Stored data entries
----

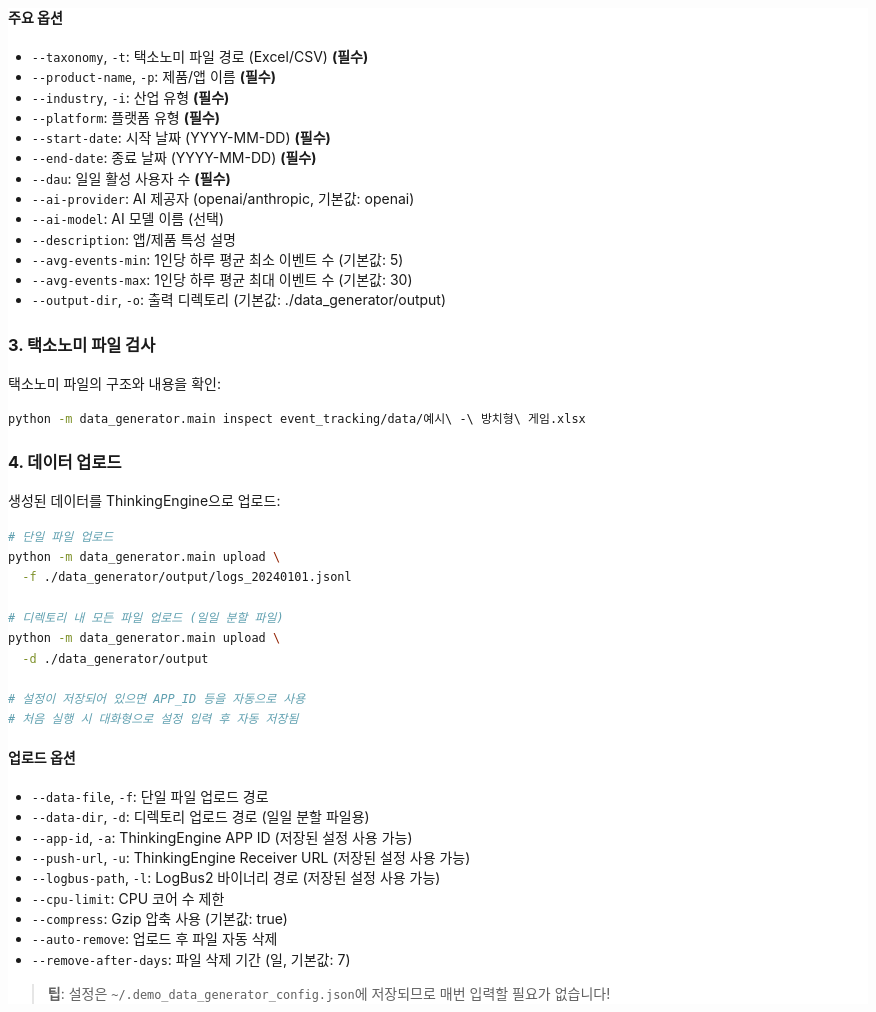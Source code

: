 #### 주요 옵션

- `--taxonomy`, `-t`: 택소노미 파일 경로 (Excel/CSV) **(필수)**
- `--product-name`, `-p`: 제품/앱 이름 **(필수)**
- `--industry`, `-i`: 산업 유형 **(필수)**
- `--platform`: 플랫폼 유형 **(필수)**
- `--start-date`: 시작 날짜 (YYYY-MM-DD) **(필수)**
- `--end-date`: 종료 날짜 (YYYY-MM-DD) **(필수)**
- `--dau`: 일일 활성 사용자 수 **(필수)**
- `--ai-provider`: AI 제공자 (openai/anthropic, 기본값: openai)
- `--ai-model`: AI 모델 이름 (선택)
- `--description`: 앱/제품 특성 설명
- `--avg-events-min`: 1인당 하루 평균 최소 이벤트 수 (기본값: 5)
- `--avg-events-max`: 1인당 하루 평균 최대 이벤트 수 (기본값: 30)
- `--output-dir`, `-o`: 출력 디렉토리 (기본값: ./data_generator/output)

### 3. 택소노미 파일 검사

택소노미 파일의 구조와 내용을 확인:

```bash
python -m data_generator.main inspect event_tracking/data/예시\ -\ 방치형\ 게임.xlsx
```

### 4. 데이터 업로드

생성된 데이터를 ThinkingEngine으로 업로드:

```bash
# 단일 파일 업로드
python -m data_generator.main upload \
  -f ./data_generator/output/logs_20240101.jsonl

# 디렉토리 내 모든 파일 업로드 (일일 분할 파일)
python -m data_generator.main upload \
  -d ./data_generator/output

# 설정이 저장되어 있으면 APP_ID 등을 자동으로 사용
# 처음 실행 시 대화형으로 설정 입력 후 자동 저장됨
```

#### 업로드 옵션

- `--data-file`, `-f`: 단일 파일 업로드 경로
- `--data-dir`, `-d`: 디렉토리 업로드 경로 (일일 분할 파일용)
- `--app-id`, `-a`: ThinkingEngine APP ID (저장된 설정 사용 가능)
- `--push-url`, `-u`: ThinkingEngine Receiver URL (저장된 설정 사용 가능)
- `--logbus-path`, `-l`: LogBus2 바이너리 경로 (저장된 설정 사용 가능)
- `--cpu-limit`: CPU 코어 수 제한
- `--compress`: Gzip 압축 사용 (기본값: true)
- `--auto-remove`: 업로드 후 파일 자동 삭제
- `--remove-after-days`: 파일 삭제 기간 (일, 기본값: 7)

> **팁**: 설정은 `~/.demo_data_generator_config.json`에 저장되므로 매번 입력할 필요가 없습니다!
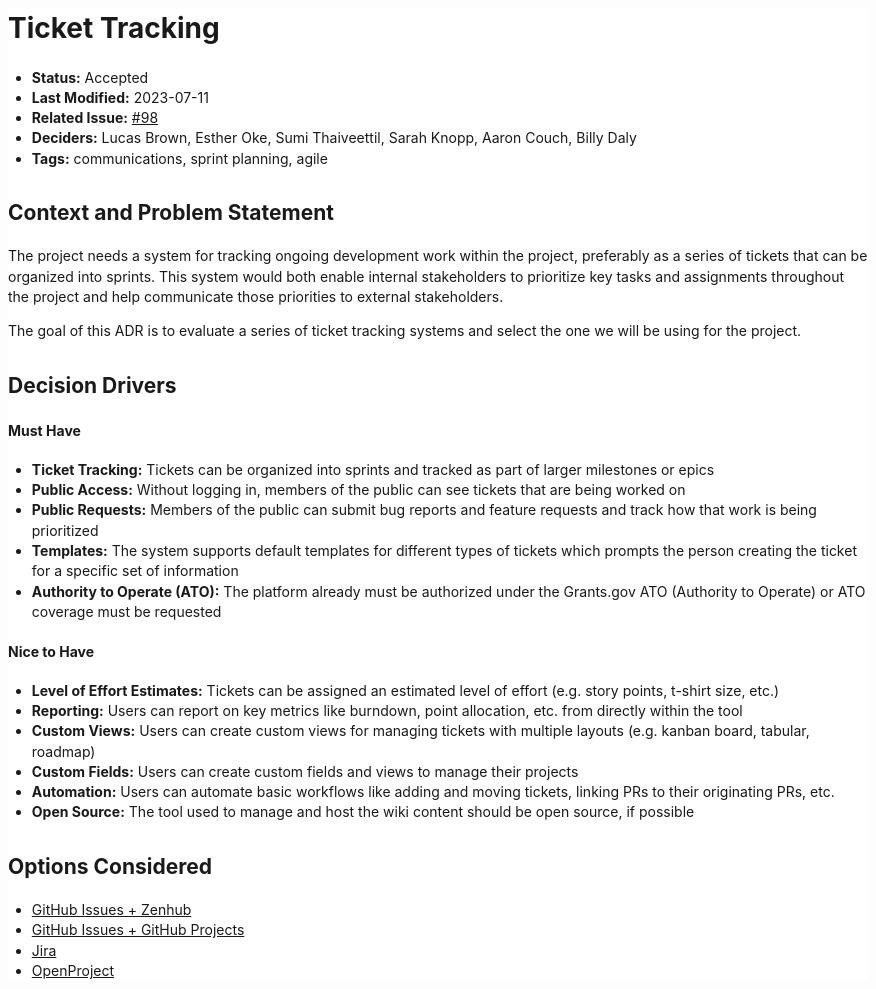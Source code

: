 # Ticket Tracking

- **Status:** Accepted 
- **Last Modified:** 2023-07-11 
- **Related Issue:** [#98](https://github.com/HHS/grants-api/issues/98) 
- **Deciders:** Lucas Brown, Esther Oke, Sumi Thaiveettil, Sarah Knopp, Aaron Couch, Billy Daly 
- **Tags:** communications, sprint planning, agile 

## Context and Problem Statement

The project needs a system for tracking ongoing development work within the project, preferably as a series of tickets that can be organized into sprints. This system would both enable internal stakeholders to prioritize key tasks and assignments throughout the project and help communicate those priorities to external stakeholders.

The goal of this ADR is to evaluate a series of ticket tracking systems and select the one we will be using for the project.

## Decision Drivers 

#### Must Have

- **Ticket Tracking:** Tickets can be organized into sprints and tracked as part of larger milestones or epics
- **Public Access:** Without logging in, members of the public can see tickets that are being worked on
- **Public Requests:** Members of the public can submit bug reports and feature requests and track how that work is being prioritized
- **Templates:** The system supports default templates for different types of tickets which prompts the person creating the ticket for a specific set of information
- **Authority to Operate (ATO):** The platform already must be authorized under the Grants.gov ATO (Authority to Operate) or ATO coverage must be requested

#### Nice to Have

- **Level of Effort Estimates:** Tickets can be assigned an estimated level of effort (e.g. story points, t-shirt size, etc.)
- **Reporting:** Users can report on key metrics like burndown, point allocation, etc. from directly within the tool
- **Custom Views:** Users can create custom views for managing tickets with multiple layouts (e.g. kanban board, tabular, roadmap)
- **Custom Fields:** Users can create custom fields and views to manage their projects
- **Automation:** Users can automate basic workflows like adding and moving tickets, linking PRs to their originating PRs, etc.
- **Open Source:** The tool used to manage and host the wiki content should be open source, if possible

## Options Considered

- [GitHub Issues + Zenhub](#github-issues--zenhub)
- [GitHub Issues + GitHub Projects](#github-issues--github-projects)
- [Jira](#jira)
- [OpenProject](#openproject)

----

> [Activity]:
All lines in the data above from the one with "#### Nice to Have" through the one with "## Options Considered" must be repeated exactly, and no others.

> [Task solution]:
#### Nice to Have

- **Level of Effort Estimates:** Tickets can be assigned an estimated level of effort (e.g. story points, t-shirt size, etc.)
- **Reporting:** Users can report on key metrics like burndown, point allocation, etc. from directly within the tool
- **Custom Views:** Users can create custom views for managing tickets with multiple layouts (e.g. kanban board, tabular, roadmap)
- **Custom Fields:** Users can create custom fields and views to manage their projects
- **Automation:** Users can automate basic workflows like adding and moving tickets, linking PRs to their originating PRs, etc.
- **Open Source:** The tool used to manage and host the wiki content should be open source, if possible

## Options Considered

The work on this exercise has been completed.